» WHAT THE TASK ASKS
Only the lines below between the one holding "- JPA를 한 단계 추상화시킨 Repository 라는 인터페이스를 제공함" and the one holding "2. Frontend: HTML", inclusive, are to be reproduced word for word; the pictures are to be left out.

Segment Open

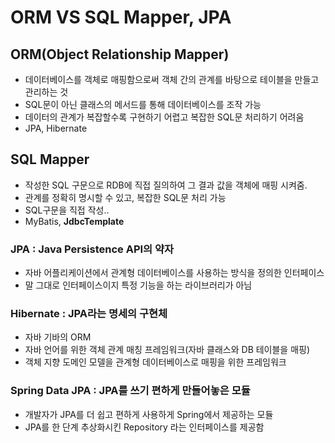 # ORM VS SQL Mapper, JPA

## ORM(Object Relationship Mapper)

- 데이터베이스를 객체로 매핑함으로써 객체 간의 관계를 바탕으로 테이블을 만들고 관리하는 것
- SQL문이 아닌 클래스의 메서드를 통해 데이터베이스를 조작 가능
- 데이터의 관계가 복잡할수록 구현하기 어렵고 복잡한 SQL문 처리하기 어려움
- JPA, Hibernate

## SQL Mapper

- 작성한 SQL 구문으로 RDB에 직접 질의하여 그 결과 값을 객체에 매핑 시켜줌.
- 관계를 정확히 명시할 수 있고, 복잡한 SQL문 처리 가능
- SQL구문을 직접 작성..
- MyBatis, **JdbcTemplate**


### JPA : Java Persistence API의 약자

- 자바 어플리케이션에서 관계형 데이터베이스를 사용하는 방식을 정의한 인터페이스
- 말 그대로 인터페이스이지 특정 기능을 하는 라이브러리가 아님

### Hibernate : JPA라는 명세의 구현체

- 자바 기바의 ORM
- 자바 언어를 위한 객체 관계 매칭 프레임워크(자바 클래스와 DB 테이블을 매핑)
- 객체 지향 도메인 모델을 관계형 데이터베이스로 매핑을 위한 프레임워크

### Spring Data JPA : JPA를 쓰기 편하게 만들어놓은 모듈

- 개발자가 JPA를 더 쉽고 편하게 사용하게 Spring에서 제공하는 모듈
- JPA를 한 단계 추상화시킨 Repository 라는 인터페이스를 제공함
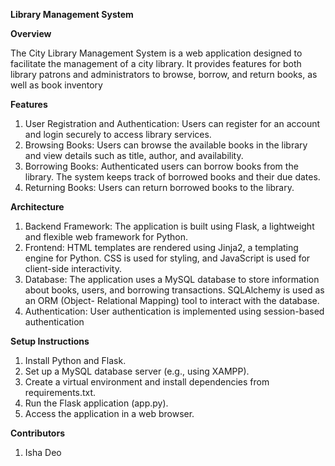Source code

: **Library Management System**


**Overview**

The City Library Management System is a web application designed to facilitate the management of a city library. It provides features for both library patrons and administrators to browse, borrow, and return books, as well as  book inventory

**Features**
1. User Registration and Authentication: Users can register for an account and login securely to access library services.
2. Browsing Books: Users can browse the available books in the library and view details such as title, author, and availability.
3. Borrowing Books: Authenticated users can borrow books from the library. The system keeps track of borrowed books and their due dates.
4. Returning Books: Users can return borrowed books to the library.

**Architecture**
1. Backend Framework: The application is built using Flask, a lightweight and flexible web framework for Python.
2. Frontend: HTML templates are rendered using Jinja2, a templating engine for Python. CSS is used for styling, and JavaScript is used for client-side interactivity.
3. Database: The application uses a MySQL database to store information about books, users, and borrowing transactions. SQLAlchemy is used as an ORM (Object- 
   Relational Mapping) tool to interact with the database.
4. Authentication: User authentication is implemented using session-based authentication

**Setup Instructions**
1. Install Python and Flask.
2. Set up a MySQL database server (e.g., using XAMPP).
3. Create a virtual environment and install dependencies from requirements.txt.
4. Run the Flask application (app.py).
5. Access the application in a web browser.

**Contributors** 
1. Isha Deo 
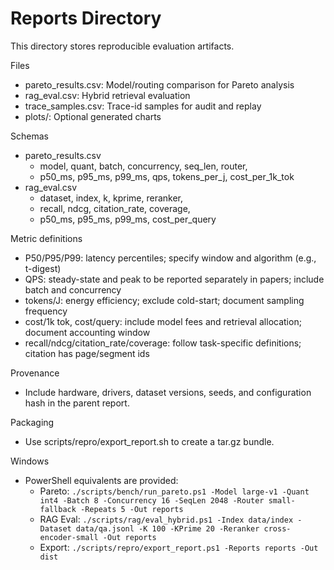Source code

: # Reports Directory

This directory stores reproducible evaluation artifacts.

Files

- pareto_results.csv: Model/routing comparison for Pareto analysis
- rag_eval.csv: Hybrid retrieval evaluation
- trace_samples.csv: Trace-id samples for audit and replay
- plots/: Optional generated charts

Schemas

- pareto_results.csv
  - model, quant, batch, concurrency, seq_len, router,
  - p50_ms, p95_ms, p99_ms, qps, tokens_per_j, cost_per_1k_tok
- rag_eval.csv
  - dataset, index, k, kprime, reranker,
  - recall, ndcg, citation_rate, coverage,
  - p50_ms, p95_ms, p99_ms, cost_per_query

Metric definitions

- P50/P95/P99: latency percentiles; specify window and algorithm (e.g., t-digest)
- QPS: steady-state and peak to be reported separately in papers; include batch and concurrency
- tokens/J: energy efficiency; exclude cold-start; document sampling frequency
- cost/1k tok, cost/query: include model fees and retrieval allocation; document accounting window
- recall/ndcg/citation_rate/coverage: follow task-specific definitions; citation has page/segment ids

Provenance

- Include hardware, drivers, dataset versions, seeds, and configuration hash in the parent report.

Packaging

- Use scripts/repro/export_report.sh to create a tar.gz bundle.

Windows

- PowerShell equivalents are provided:
  - Pareto: `./scripts/bench/run_pareto.ps1 -Model large-v1 -Quant int4 -Batch 8 -Concurrency 16 -SeqLen 2048 -Router small-fallback -Repeats 5 -Out reports`
  - RAG Eval: `./scripts/rag/eval_hybrid.ps1 -Index data/index -Dataset data/qa.jsonl -K 100 -KPrime 20 -Reranker cross-encoder-small -Out reports`
  - Export: `./scripts/repro/export_report.ps1 -Reports reports -Out dist`
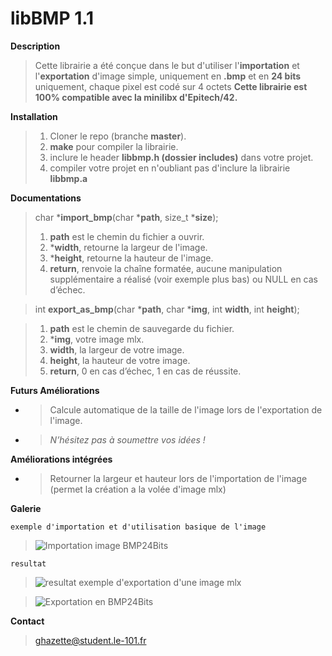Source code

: # libBMP 1.1

**Description**

> Cette librairie a été conçue dans le but d'utiliser l'**importation** et
> l'**exportation** d'image simple, uniquement en **.bmp** et en **24 bits** uniquement,
>  chaque pixel est codé sur 4 octets
> **Cette librairie est 100% compatible avec la minilibx d'Epitech/42.**


**Installation**

>  1. Cloner le repo (branche **master**).
>  2. **make** pour compiler la librairie.
>  3. inclure le header **libbmp.h (dossier includes)**  dans votre projet.
>  4. compiler votre projet en n'oubliant pas d'inclure la librairie **libbmp.a**

**Documentations**

> char						***import_bmp**(char ***path**, size_t ***size**);
>
>
>  1. **path** est le chemin du fichier a ouvrir.
>  2. ***width**, retourne la largeur de l'image.
>  3. ***height**, retourne la hauteur de l'image.
>  4. **return**, renvoie la chaîne formatée, aucune manipulation supplémentaire a réalisé (voir exemple plus bas) ou NULL en cas d’échec.

> int **export_as_bmp**(char ***path**, char ***img**, int **width**, int **height**);

>  1. **path** est le chemin de sauvegarde du fichier.
>  2. ***img**, votre image mlx.
>  3. **width**, la largeur de votre image.
>  4. **height**, la hauteur de votre image.
>  5. **return**, 0 en cas d’échec, 1 en cas de réussite.

**Futurs Améliorations**
 - > Calcule automatique de la taille de l'image lors de l'exportation de l'image.
 - > *N’hésitez pas à soumettre vos idées !*

**Améliorations intégrées**
 - > Retourner la largeur et hauteur lors de l'importation de l'image
   > (permet la création a la volée d'image mlx)

**Galerie**

    exemple d'importation et d'utilisation basique de l'image

> ![Importation image BMP24Bits](https://pasteboard.co/images/HJaCDK0.png/load)

    resultat
> ![resultat](https://pasteboard.co/images/HJaFh38.png/load)
    exemple d'exportation d'une image mlx

> ![Exportation en BMP24Bits](https://image.noelshack.com/fichiers/2018/15/7/1523751140-tuto.png)

**Contact**

> ghazette@student.le-101.fr
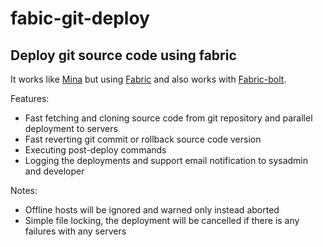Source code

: fabic-git-deploy
==========

Deploy git source code using fabric
--------------------
It works like [Mina](https://github.com/mina-deploy/mina) but using [Fabric](https://github.com/fabric/fabric) and also works with [Fabric-bolt](https://github.com/worthwhile/fabric-bolt).

Features:
* Fast fetching and cloning source code from git repository and parallel deployment to servers
* Fast reverting git commit or rollback source code version
* Executing post-deploy commands
* Logging the deployments and support email notification to sysadmin and developer

Notes:
* Offline hosts will be ignored and warned only instead aborted
* Simple file locking, the deployment will be cancelled if there is any failures with any servers
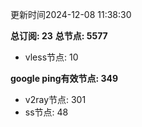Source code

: 更新时间2024-12-08 11:38:30

**总订阅: 23**
**总节点: 5577**
- vless节点: 10

**google ping有效节点: 349**
- v2ray节点: 301
- ss节点: 48
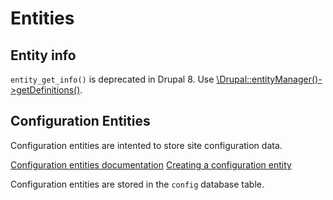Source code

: # Entities

## Entity info

`entity_get_info()` is deprecated in Drupal 8. Use [\Drupal::entityManager()->getDefinitions()](https://www.drupal.org/node/1929006).

## Configuration Entities

Configuration entities are intented to store site configuration data.

[Configuration entities documentation](https://www.drupal.org/node/1818734)
[Creating a configuration entity](https://www.drupal.org/node/1809494)

Configuration entities are stored in the `config` database table.
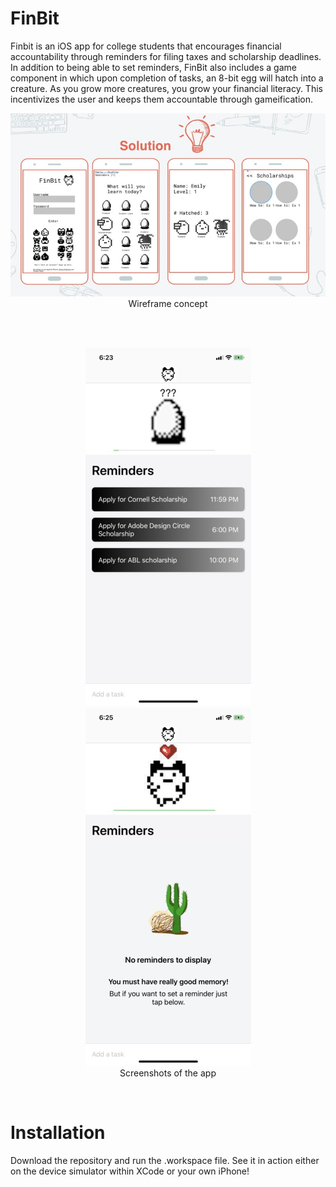 # FinBit

Finbit is an iOS app for college students that encourages financial accountability through reminders for filing taxes and scholarship deadlines. In addition to being able to set reminders, FinBit also includes a game component in which upon completion of tasks, an 8-bit egg will hatch into a creature. As you grow more creatures, you grow your financial literacy. This incentivizes the user and keeps them accountable through gameification. 

<p align ="middle">
  <img src = "Pictures/FinBit Wireframe.jpg">
  Wireframe concept
</p>
<br />
<br />

<p align ="middle">
  <img src = "Pictures/Reminders_Page.jpg"> <img src = "Pictures/Completed_Task.jpg"><br />
  Screenshots of the app
 </p>
 <br />
 
# Installation

Download the repository and run the .workspace file. See it in action either on the device simulator within XCode or your own iPhone!
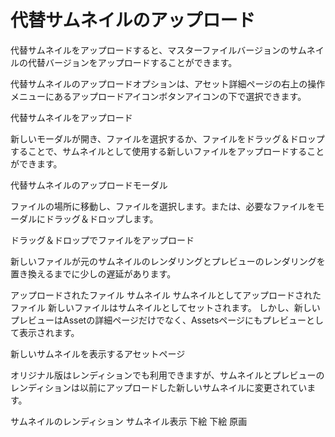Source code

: # 代替サムネイルのアップロード

代替サムネイルをアップロードすると、マスターファイルバージョンのサムネイルの代替バージョンをアップロードすることができます。

代替サムネイルのアップロードオプションは、アセット詳細ページの右上の操作メニューにあるアップロードアイコンボタンアイコンの下で選択できます。

代替サムネイルをアップロード

新しいモーダルが開き、ファイルを選択するか、ファイルをドラッグ＆ドロップすることで、サムネイルとして使用する新しいファイルをアップロードすることができます。

代替サムネイルのアップロードモーダル

ファイルの場所に移動し、ファイルを選択します。または、必要なファイルをモーダルにドラッグ＆ドロップします。

ドラッグ＆ドロップでファイルをアップロード

新しいファイルが元のサムネイルのレンダリングとプレビューのレンダリングを置き換えるまでに少しの遅延があります。

アップロードされたファイル サムネイル
サムネイルとしてアップロードされたファイル 新しいファイルはサムネイルとしてセットされます。
しかし、新しいプレビューはAssetの詳細ページだけでなく、Assetsページにもプレビューとして表示されます。

新しいサムネイルを表示するアセットページ

オリジナル版はレンディションでも利用できますが、サムネイルとプレビューのレンディションは以前にアップロードした新しいサムネイルに変更されています。

サムネイルのレンディション
サムネイル表示
下絵
下絵
原画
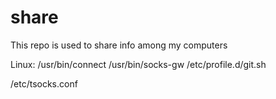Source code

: share
=====

This repo is used to share info among my computers

Linux:
/usr/bin/connect
/usr/bin/socks-gw
/etc/profile.d/git.sh

/etc/tsocks.conf
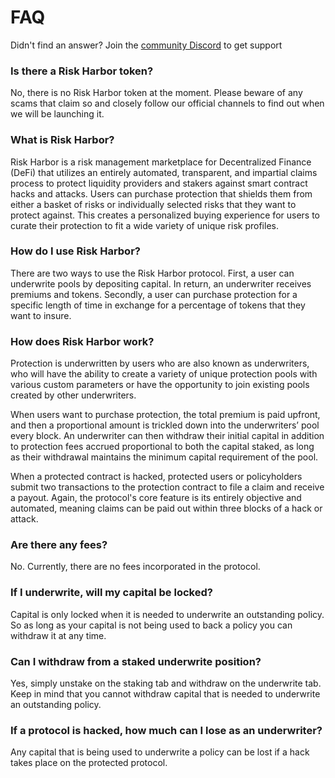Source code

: # FAQ

Didn't find an answer? Join the [community Discord](https://discord.gg/7aAC4p6vsr) to get support

### Is there a Risk Harbor token?

No, there is no Risk Harbor token at the moment. Please beware of any scams that claim so and closely follow our official channels to find out when we will be launching it.

### What is Risk Harbor?

Risk Harbor is a risk management marketplace for Decentralized Finance \(DeFi\) that utilizes an entirely automated, transparent, and impartial claims process to protect liquidity providers and stakers against smart contract hacks and attacks. Users can purchase protection that shields them from either a basket of risks or individually selected risks that they want to protect against. This creates a personalized buying experience for users to curate their protection to fit a wide variety of unique risk profiles.

### How do I use Risk Harbor?

There are two ways to use the Risk Harbor protocol. First, a user can underwrite pools by depositing capital. In return, an underwriter receives premiums and tokens. Secondly, a user can purchase protection for a specific length of time in exchange for a percentage of tokens that they want to insure.

### How does Risk Harbor work?

Protection is underwritten by users who are also known as underwriters, who will have the ability to create a variety of unique protection pools with various custom parameters or have the opportunity to join existing pools created by other underwriters.

When users want to purchase protection, the total premium is paid upfront, and then a proportional amount is trickled down into the underwriters’ pool every block. An underwriter can then withdraw their initial capital in addition to protection fees accrued proportional to both the capital staked, as long as their withdrawal maintains the minimum capital requirement of the pool.

When a protected contract is hacked, protected users or policyholders submit two transactions to the protection contract to file a claim and receive a payout. Again, the protocol's core feature is its entirely objective and automated, meaning claims can be paid out within three blocks of a hack or attack.

### Are there any fees?

No. Currently, there are no fees incorporated in the protocol.

### If I underwrite, will my capital be locked?

Capital is only locked when it is needed to underwrite an outstanding policy. So as long as your capital is not being used to back a policy you can withdraw it at any time. 

### Can I withdraw from a staked underwrite position?

Yes, simply unstake on the staking tab and withdraw on the underwrite tab. Keep in mind that you cannot withdraw capital that is needed to underwrite an outstanding policy. 

### If a protocol is hacked, how much can I lose as an underwriter?

Any capital that is being used to underwrite a policy can be lost if a hack takes place on the protected protocol. 



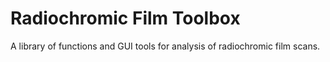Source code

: # Radiochromic Film Toolbox
A library of functions and GUI tools for analysis of radiochromic film scans.
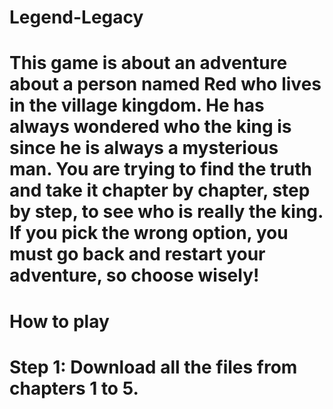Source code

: # Legend-Legacy

# This game is about an adventure about a person named Red who lives in the village kingdom. He has always wondered who the king is since he is always a mysterious man. You are trying to find the truth and take it chapter by chapter, step by step, to see who is really the king. If you pick the wrong option, you must go back and restart your adventure, so choose wisely!

# How to play
# Step 1: Download all the files from chapters 1 to 5.
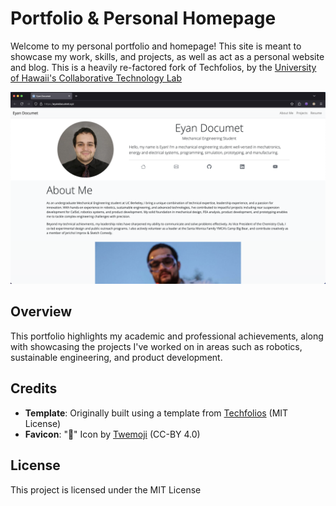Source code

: # Portfolio & Personal Homepage

Welcome to my personal portfolio and homepage! This site is meant to showcase my work, skills, and projects, as well as act as a personal website and blog. This is a heavily re-factored fork of Techfolios, by the [University of Hawaii's Collaborative Technology Lab](https://csdl.ics.hawaii.edu/)

![A screenshot of the website, how meta\!](/img/meta.png)

## Overview

This portfolio highlights my academic and professional achievements, along with showcasing the projects I've worked on in areas such as robotics, sustainable engineering, and product development.

## Credits

- **Template**: Originally built using a template from [Techfolios](https://techfolios.github.io) (MIT License)
- **Favicon**: "🤖" Icon by [Twemoji](https://github.com/twitter/twemoji) (CC-BY 4.0)

## License

This project is licensed under the MIT License
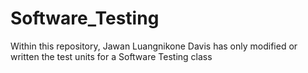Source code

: # Software_Testing
Within this repository, Jawan Luangnikone Davis has only modified or written the test units for a Software Testing class
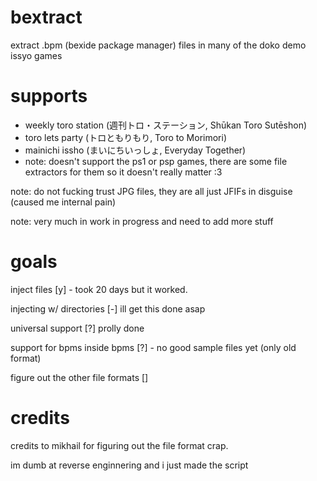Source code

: # bextract
extract .bpm (bexide package manager) files in many of the doko demo issyo games
# supports
* weekly toro station (週刊トロ・ステーション, Shūkan Toro Sutēshon)
* toro lets party (トロともりもり, Toro to Morimori)
* mainichi issho (まいにちいっしょ, Everyday Together)
* note: doesn't support the ps1 or psp games, there are some file extractors for them so it doesn't really matter :3

<p>note: do not fucking trust JPG files, they are all just JFIFs in disguise (caused me internal pain)</p>
<p>note: very much in work in progress and need to add more stuff</p>
<h1>goals</h1>
<p>inject files [y] - took 20 days but it worked.</p>
<p>injecting w/ directories [-] ill get this done asap</p>
<p>universal support [?] prolly done</p>
<p>support for bpms inside bpms [?] - no good sample files yet (only old format)</p>
<p>figure out the other file formats []</p>
<h1>credits</h1>
<p>credits to mikhail for figuring out the file format crap.</p>
<p>im dumb at reverse enginnering and i just made the script</p>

Segment Closed

» RESPONSE AREA
- JPA를 한 단계 추상화시킨 Repository 라는 인터페이스를 제공함
Source code

: **Library Management System**


**Overview**

The City Library Management System is a web application designed to facilitate the management of a city library. It provides features for both library patrons and administrators to browse, borrow, and return books, as well as  book inventory

**Features**
1. User Registration and Authentication: Users can register for an account and login securely to access library services.
2. Browsing Books: Users can browse the available books in the library and view details such as title, author, and availability.
3. Borrowing Books: Authenticated users can borrow books from the library. The system keeps track of borrowed books and their due dates.
4. Returning Books: Users can return borrowed books to the library.

**Architecture**
1. Backend Framework: The application is built using Flask, a lightweight and flexible web framework for Python.
2. Frontend: HTML templates are rendered using Jinja2, a templating engine for Python. CSS is used for styling, and JavaScript is used for client-side interactivity.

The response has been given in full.